Now David had devised this grand parade comprised of 30,000 “chosen men of Israel” accompanied by numerous musicians and a brand new ox-cart to carry the Ark back home to Jerusalem where it rightly belonged.  So, they all proceeded over to Abinadab’s, got the Ark,  placed it on the cart and started home.  What a great spectacle this must have been.

One of Abinadab’s sons, a man by the name of Uzzah, accompanied the procession and apparently was walking next to the cart when the “oxen shook it” and Uzzah reached out his hand and “took hold” of the Ark, apparently to steady it.  I’m sure that all of us would agree that Uzzah’s intentions were good.  That he was just protecting the Ark from possible damage but, he was immediately struck dead by God.

The death of Uzzah had an immediate effect on David as it woke him up to the fact that it was his “good intentions” that brought about the death of Uzzah.  How so?  God had given Israel specific instructions as to how His Ark of the Covenant was to be transported and who was allowed to touch it.  (You can read these instructions in the 4th chapter of Numbers.)  Suffice it to say, hauling it around on an ox-cart was not in those instructions.

I think that we can tell by all the grandeur and preparations made by David that his “intentions” were good in bringing home the Ark.  And likewise, Uzzah’s “intentions” were good when he reached out and “took hold” of the Ark to steady it.  There was only one thing wrong with this scenario.  It was THEIR “intentions” as to how to do something - not GOD’S.

Sometime back I happened on a quotation that I thought worthy of saving for future use someday.  The quote: “Good intentions do not justify bad actions.”   Obviously “someday” is today and if it doesn’t apply to David and Uzzah I don’t know what does.

And, we still see examples that reflect that quote all the time, don’t we?  How about the protests we see on the news almost every day lately?  Various groups of people, supposedly protesting something they consider to be bad behavior and then themselves burning and looting stores and businesses.

And this especially applies to those who are teaching false doctrines.  And I’m going to opine further on this and say that I’m sure that many of them don’t know or think that they’re spreading falsehood in the doctrines they preach.  Just as David’s “good intentions” led Uzzah to do something that cost him his life, the purveyors of doctrines different from what God specifically gave us in the Gospel, will cost many their eternal souls.

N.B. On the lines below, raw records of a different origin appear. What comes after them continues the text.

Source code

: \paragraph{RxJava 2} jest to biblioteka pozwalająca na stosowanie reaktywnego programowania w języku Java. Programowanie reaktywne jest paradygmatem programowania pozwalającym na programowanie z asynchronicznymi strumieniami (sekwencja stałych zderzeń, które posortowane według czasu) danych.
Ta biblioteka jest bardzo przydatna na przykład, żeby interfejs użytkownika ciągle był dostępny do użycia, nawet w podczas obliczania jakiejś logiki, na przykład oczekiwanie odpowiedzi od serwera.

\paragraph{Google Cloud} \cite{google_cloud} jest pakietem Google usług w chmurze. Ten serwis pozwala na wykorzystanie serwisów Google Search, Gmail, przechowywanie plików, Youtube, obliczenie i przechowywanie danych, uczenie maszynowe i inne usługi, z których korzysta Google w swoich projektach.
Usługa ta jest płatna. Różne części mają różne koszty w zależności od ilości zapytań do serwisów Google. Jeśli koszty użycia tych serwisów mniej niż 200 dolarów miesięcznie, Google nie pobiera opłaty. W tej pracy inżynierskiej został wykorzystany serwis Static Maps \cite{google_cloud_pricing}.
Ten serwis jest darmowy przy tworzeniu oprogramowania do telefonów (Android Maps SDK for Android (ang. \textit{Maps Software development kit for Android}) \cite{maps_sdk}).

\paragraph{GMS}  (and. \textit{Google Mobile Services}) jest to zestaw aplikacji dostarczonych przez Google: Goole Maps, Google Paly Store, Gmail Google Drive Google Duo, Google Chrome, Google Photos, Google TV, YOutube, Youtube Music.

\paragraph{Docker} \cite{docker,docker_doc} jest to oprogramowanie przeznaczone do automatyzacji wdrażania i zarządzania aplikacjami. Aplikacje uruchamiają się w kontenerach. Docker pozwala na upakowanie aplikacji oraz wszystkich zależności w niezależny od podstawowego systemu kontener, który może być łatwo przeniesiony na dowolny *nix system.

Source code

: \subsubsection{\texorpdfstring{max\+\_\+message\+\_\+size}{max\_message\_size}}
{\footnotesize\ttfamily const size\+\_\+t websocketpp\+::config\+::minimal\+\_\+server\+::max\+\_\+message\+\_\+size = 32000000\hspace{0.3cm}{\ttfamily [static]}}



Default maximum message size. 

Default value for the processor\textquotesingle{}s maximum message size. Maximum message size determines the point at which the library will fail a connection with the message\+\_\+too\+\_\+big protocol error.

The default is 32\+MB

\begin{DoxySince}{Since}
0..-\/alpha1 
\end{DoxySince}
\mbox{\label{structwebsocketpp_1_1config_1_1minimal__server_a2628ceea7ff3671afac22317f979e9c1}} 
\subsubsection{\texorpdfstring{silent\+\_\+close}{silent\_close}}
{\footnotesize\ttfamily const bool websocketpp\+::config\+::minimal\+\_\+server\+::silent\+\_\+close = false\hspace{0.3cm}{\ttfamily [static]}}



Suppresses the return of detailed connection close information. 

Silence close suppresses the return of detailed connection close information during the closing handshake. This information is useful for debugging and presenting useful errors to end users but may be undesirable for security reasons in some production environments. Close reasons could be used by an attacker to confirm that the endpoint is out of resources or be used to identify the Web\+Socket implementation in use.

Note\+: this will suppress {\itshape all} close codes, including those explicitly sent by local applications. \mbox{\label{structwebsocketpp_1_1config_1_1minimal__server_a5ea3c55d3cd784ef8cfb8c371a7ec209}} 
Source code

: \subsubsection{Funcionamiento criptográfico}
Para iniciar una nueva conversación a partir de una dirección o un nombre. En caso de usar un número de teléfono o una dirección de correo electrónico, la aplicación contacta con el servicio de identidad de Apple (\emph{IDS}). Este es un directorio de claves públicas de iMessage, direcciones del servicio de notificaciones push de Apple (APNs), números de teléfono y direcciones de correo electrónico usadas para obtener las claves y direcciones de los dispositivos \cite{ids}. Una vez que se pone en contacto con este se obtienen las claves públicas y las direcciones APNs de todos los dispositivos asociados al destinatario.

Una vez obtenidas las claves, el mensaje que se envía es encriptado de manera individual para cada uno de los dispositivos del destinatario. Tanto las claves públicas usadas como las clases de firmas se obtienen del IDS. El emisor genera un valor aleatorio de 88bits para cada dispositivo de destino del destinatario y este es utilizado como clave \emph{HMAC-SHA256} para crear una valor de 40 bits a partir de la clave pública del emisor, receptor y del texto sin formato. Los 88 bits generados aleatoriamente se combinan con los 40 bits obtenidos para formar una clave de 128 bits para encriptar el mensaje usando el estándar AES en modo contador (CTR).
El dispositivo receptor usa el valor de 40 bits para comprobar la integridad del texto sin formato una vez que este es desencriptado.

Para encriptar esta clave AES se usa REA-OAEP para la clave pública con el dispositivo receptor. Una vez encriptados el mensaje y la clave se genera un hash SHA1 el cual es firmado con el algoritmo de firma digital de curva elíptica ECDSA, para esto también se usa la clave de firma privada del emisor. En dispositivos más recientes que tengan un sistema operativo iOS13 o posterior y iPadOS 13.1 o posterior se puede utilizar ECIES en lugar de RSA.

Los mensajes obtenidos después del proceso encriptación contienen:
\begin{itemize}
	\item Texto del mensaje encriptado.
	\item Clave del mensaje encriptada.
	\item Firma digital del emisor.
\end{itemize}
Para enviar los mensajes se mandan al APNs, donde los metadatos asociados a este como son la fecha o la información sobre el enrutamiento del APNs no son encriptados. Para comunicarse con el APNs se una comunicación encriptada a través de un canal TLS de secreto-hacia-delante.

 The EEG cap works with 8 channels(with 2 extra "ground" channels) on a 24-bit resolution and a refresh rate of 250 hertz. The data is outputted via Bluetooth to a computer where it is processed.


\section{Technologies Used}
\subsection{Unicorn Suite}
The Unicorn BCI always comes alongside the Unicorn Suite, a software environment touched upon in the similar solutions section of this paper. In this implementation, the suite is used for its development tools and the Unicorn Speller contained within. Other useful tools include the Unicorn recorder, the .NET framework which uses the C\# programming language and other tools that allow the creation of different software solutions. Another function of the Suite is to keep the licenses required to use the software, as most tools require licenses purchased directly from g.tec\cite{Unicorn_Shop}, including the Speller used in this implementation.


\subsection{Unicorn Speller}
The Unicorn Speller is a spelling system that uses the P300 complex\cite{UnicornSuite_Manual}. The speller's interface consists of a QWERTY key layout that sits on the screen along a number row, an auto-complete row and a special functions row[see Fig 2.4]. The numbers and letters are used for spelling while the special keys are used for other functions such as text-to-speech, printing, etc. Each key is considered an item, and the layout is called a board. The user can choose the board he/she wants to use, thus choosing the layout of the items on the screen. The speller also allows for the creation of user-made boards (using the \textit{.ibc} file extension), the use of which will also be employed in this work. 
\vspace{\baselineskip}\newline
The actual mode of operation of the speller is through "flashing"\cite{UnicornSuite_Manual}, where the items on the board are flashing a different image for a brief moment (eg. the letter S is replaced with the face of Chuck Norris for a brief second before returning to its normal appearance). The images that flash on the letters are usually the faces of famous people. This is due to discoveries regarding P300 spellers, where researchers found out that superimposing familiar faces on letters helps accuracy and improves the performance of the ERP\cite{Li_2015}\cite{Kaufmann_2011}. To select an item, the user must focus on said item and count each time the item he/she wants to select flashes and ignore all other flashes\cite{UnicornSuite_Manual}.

In closing, I think there is one resolution that all of us should make and that is, that we make sure that our “intentions” match what God says is “good” and not what we or any other person decides is “good.”  If we do this, it’ll just be one more way of helping us to “preserve” our souls.

I offer all reading this my best wishes for this coming year and hope that all of us are successful in “keeping our souls.”